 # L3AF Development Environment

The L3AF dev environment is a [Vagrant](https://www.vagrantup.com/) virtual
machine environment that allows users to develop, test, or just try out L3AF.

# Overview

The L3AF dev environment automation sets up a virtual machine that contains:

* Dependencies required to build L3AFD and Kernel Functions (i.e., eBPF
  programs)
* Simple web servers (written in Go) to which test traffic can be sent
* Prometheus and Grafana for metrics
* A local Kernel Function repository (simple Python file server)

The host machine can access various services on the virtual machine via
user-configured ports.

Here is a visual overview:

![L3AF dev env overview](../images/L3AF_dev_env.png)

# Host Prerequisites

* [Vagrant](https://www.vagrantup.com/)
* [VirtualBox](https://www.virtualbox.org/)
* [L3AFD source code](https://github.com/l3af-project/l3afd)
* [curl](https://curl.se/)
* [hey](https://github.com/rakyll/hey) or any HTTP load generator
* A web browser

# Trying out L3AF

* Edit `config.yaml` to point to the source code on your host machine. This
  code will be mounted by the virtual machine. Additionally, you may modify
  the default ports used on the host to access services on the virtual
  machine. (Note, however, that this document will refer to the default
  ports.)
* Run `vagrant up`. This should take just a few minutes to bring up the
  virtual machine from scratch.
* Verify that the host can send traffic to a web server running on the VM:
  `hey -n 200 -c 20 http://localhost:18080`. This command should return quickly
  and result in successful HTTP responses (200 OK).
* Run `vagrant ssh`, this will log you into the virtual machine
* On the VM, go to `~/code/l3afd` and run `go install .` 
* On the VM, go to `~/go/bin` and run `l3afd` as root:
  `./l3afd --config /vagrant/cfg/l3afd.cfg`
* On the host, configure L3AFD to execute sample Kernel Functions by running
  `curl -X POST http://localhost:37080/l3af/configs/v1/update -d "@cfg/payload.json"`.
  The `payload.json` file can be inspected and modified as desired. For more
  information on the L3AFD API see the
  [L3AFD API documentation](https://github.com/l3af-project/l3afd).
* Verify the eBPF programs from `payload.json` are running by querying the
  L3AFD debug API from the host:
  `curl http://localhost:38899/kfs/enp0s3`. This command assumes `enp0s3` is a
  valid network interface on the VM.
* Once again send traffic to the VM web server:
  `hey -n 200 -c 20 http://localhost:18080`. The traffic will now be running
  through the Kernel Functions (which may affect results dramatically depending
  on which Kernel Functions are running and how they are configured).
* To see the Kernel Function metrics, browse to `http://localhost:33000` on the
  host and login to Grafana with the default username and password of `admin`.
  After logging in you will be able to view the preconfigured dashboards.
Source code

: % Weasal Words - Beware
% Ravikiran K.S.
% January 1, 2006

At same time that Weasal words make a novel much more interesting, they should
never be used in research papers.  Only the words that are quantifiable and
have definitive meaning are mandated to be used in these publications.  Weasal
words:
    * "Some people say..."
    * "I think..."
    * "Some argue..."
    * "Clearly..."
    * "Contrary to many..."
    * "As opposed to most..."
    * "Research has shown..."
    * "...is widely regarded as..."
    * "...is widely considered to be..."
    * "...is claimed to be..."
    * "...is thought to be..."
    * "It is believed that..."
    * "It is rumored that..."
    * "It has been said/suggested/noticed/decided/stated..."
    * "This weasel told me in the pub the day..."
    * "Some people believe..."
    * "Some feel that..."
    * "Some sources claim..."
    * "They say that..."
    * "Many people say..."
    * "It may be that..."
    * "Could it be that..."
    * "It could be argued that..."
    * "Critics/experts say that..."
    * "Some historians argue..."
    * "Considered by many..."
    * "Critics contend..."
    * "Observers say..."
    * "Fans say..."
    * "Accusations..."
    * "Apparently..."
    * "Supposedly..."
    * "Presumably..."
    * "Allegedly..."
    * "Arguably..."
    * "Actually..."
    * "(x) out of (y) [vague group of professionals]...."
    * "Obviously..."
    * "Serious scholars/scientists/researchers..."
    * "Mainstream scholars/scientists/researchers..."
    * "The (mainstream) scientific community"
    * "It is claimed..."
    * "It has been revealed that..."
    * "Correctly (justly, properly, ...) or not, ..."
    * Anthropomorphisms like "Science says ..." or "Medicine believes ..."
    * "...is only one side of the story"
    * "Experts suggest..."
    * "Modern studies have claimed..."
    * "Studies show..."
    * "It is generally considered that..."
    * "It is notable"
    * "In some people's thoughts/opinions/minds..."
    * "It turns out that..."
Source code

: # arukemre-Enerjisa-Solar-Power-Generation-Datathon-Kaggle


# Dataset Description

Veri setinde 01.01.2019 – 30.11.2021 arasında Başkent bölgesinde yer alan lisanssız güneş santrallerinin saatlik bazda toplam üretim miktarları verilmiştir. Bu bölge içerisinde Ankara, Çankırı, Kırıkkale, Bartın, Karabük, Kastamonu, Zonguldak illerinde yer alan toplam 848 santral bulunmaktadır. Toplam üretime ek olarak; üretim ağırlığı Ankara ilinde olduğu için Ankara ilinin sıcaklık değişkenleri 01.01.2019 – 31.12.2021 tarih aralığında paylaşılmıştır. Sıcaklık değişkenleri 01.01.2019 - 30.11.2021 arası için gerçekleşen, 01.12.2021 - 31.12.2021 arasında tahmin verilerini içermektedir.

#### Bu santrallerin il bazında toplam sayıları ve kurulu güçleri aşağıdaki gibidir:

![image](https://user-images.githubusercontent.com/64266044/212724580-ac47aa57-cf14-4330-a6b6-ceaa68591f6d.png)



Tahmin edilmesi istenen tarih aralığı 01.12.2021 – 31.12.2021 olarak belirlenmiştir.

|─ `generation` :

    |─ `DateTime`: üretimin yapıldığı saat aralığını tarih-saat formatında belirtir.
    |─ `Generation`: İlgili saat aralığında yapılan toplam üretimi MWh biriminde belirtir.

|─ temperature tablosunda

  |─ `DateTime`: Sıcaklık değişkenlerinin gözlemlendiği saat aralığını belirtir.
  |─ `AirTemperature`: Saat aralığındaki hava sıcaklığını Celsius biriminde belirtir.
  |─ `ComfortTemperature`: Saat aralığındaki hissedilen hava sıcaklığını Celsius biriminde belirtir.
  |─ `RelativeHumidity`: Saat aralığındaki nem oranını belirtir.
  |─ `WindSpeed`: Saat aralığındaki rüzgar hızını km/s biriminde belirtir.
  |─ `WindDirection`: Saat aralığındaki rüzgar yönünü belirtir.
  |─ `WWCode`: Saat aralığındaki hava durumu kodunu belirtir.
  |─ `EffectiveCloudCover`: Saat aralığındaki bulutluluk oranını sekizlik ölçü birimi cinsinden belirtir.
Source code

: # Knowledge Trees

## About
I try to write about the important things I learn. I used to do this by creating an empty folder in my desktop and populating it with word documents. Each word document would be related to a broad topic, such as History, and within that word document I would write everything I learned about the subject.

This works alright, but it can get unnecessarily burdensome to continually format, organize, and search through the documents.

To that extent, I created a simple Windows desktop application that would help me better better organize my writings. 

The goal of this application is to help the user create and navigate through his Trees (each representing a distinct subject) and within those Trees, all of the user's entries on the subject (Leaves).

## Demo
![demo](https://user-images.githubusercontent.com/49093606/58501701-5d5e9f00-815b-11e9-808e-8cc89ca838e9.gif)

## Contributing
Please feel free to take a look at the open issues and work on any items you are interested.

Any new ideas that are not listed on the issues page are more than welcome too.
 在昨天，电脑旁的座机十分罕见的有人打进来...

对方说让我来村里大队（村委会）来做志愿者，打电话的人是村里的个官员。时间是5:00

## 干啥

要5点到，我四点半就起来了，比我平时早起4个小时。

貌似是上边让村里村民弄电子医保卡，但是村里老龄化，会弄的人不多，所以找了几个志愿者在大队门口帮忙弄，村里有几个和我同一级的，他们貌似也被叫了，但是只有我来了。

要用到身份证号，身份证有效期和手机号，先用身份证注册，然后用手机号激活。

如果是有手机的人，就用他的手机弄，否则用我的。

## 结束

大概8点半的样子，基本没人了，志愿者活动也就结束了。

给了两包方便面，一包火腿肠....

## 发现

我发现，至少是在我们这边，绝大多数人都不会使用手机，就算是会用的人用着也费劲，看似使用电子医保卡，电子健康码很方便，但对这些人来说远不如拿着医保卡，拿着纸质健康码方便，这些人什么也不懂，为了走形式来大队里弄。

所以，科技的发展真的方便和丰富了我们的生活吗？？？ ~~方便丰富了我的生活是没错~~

__________

• [WORK REQUIRED]:
Please copy only these lines, exactly: the first line of the records through the line containing "Here is a visual", ends included.

• [EXERCISE SOLUTION]:
 # L3AF Development Environment

The L3AF dev environment is a [Vagrant](https://www.vagrantup.com/) virtual
machine environment that allows users to develop, test, or just try out L3AF.

# Overview

The L3AF dev environment automation sets up a virtual machine that contains:

* Dependencies required to build L3AFD and Kernel Functions (i.e., eBPF
  programs)
* Simple web servers (written in Go) to which test traffic can be sent
* Prometheus and Grafana for metrics
* A local Kernel Function repository (simple Python file server)

The host machine can access various services on the virtual machine via
user-configured ports.

Here is a visual overview:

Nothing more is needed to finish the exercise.